When I noted in a blog post that Mortenson’s claim to have reached Korphe in 1993 by accidentally crossing this suspension bridge was as demonstrably false as his earlier claim to have ended up in Korphe because he took a wrong fork in the trail and failed to cross a bridge, he said nothing more about the suspension bridge. Instead, he invented yet another tale.

This is standard operating procedure for Mortenson. When caught in a lie, he shamelessly overwrites it with a new lie, even if the new one repudiates what he previously swore was the truth.

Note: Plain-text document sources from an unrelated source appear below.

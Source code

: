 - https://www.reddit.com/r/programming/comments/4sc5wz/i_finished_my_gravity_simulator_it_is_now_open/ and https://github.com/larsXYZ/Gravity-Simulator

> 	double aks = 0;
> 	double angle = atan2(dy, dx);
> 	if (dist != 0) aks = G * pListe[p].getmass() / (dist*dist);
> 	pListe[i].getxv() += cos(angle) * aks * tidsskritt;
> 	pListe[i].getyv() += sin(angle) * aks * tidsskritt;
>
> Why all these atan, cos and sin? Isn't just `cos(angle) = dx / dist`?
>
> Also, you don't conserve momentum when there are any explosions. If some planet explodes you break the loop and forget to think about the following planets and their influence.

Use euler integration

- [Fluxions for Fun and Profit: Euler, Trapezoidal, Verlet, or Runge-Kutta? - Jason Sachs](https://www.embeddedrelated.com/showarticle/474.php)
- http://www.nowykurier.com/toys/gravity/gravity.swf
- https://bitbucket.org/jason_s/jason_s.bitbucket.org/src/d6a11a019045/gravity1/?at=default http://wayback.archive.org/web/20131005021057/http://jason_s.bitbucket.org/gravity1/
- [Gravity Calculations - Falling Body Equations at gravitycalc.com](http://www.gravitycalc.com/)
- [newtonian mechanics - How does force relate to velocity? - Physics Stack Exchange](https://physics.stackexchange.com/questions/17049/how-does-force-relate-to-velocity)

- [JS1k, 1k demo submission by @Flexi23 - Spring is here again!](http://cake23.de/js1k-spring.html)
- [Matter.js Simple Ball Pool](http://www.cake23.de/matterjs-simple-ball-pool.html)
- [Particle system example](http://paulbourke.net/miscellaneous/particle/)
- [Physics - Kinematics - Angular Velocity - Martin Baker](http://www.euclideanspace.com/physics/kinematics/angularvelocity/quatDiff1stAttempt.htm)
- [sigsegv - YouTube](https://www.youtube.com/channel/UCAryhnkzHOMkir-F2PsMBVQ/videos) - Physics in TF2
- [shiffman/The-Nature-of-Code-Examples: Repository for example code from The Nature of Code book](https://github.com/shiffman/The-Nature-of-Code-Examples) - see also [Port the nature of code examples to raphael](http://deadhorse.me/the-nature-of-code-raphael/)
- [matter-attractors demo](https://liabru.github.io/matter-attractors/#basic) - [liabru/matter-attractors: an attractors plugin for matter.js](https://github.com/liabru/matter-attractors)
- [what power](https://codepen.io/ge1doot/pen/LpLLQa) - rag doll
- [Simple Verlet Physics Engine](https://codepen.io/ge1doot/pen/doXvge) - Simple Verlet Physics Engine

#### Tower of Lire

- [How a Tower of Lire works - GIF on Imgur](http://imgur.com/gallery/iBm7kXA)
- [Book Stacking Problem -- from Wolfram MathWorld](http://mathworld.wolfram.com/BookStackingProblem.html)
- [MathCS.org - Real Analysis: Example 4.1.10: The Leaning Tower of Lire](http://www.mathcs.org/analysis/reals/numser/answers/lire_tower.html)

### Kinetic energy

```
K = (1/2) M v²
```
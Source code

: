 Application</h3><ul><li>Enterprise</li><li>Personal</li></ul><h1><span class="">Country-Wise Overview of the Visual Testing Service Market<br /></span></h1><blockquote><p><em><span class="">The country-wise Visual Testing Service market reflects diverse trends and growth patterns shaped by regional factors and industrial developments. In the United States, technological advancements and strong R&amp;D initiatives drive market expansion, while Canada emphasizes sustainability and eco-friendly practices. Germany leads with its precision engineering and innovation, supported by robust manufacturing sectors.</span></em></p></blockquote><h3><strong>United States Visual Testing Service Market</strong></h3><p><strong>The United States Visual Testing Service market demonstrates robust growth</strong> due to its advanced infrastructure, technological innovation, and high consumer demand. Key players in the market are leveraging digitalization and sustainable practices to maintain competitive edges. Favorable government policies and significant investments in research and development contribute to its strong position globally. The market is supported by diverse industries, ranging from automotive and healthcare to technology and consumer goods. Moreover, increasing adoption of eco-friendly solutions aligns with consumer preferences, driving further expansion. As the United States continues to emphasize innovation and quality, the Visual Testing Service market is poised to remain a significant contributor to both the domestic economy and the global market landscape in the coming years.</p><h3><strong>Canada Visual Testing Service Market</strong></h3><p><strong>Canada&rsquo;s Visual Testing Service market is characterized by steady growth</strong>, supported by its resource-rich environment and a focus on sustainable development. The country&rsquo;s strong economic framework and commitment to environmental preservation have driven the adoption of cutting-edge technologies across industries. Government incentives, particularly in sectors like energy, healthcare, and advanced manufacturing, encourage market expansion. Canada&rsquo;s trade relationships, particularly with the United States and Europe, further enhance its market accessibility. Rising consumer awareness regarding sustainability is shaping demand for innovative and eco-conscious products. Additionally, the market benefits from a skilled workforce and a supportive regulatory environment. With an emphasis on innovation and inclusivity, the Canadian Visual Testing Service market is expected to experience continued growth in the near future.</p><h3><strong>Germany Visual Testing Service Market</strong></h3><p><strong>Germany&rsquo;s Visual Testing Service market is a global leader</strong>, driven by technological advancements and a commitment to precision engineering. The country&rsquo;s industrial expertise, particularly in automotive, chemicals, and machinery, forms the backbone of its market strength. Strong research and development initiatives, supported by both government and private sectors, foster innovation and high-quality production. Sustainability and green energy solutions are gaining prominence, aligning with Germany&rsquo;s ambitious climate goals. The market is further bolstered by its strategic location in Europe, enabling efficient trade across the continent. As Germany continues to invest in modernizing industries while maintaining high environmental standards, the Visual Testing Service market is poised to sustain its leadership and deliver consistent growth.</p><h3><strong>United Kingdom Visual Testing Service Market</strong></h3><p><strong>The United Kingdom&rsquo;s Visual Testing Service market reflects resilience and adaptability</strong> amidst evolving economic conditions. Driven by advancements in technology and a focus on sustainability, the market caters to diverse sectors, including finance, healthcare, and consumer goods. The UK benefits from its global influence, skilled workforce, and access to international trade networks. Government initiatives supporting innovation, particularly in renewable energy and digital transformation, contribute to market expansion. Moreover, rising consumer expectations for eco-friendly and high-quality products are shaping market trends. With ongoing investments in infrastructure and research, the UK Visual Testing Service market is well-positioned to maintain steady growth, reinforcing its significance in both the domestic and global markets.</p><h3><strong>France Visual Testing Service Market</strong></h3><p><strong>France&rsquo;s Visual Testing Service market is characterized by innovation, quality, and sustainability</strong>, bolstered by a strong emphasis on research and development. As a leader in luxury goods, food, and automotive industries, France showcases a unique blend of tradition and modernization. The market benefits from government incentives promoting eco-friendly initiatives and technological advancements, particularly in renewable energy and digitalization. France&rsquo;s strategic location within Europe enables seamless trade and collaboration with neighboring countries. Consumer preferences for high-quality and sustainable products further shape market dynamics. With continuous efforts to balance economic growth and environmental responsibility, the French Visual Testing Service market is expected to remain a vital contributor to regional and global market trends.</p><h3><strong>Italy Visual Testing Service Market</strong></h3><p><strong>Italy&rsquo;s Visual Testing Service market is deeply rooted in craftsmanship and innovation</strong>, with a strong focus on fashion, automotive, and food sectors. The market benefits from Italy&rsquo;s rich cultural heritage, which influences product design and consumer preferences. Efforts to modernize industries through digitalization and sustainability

In 2012, Greg Mortenson traveled to Korphe for the first time in several years. During this visit, according to a Korphe native, Mortenson invited all the residents of Korphe, Testay Dass, and a small nearby settlement known as Tinu to a feast. While the villagers were eating, he offered five hundred Pakistani rupees—slightly less than five dollars—to anyone who would testify there was a bridge across the Braldu River at Testay Dass in 1993. “The temptation is big,” explains a woman whose husband is from Korphe. “This is the thing. Life in Baltistan is so hard.”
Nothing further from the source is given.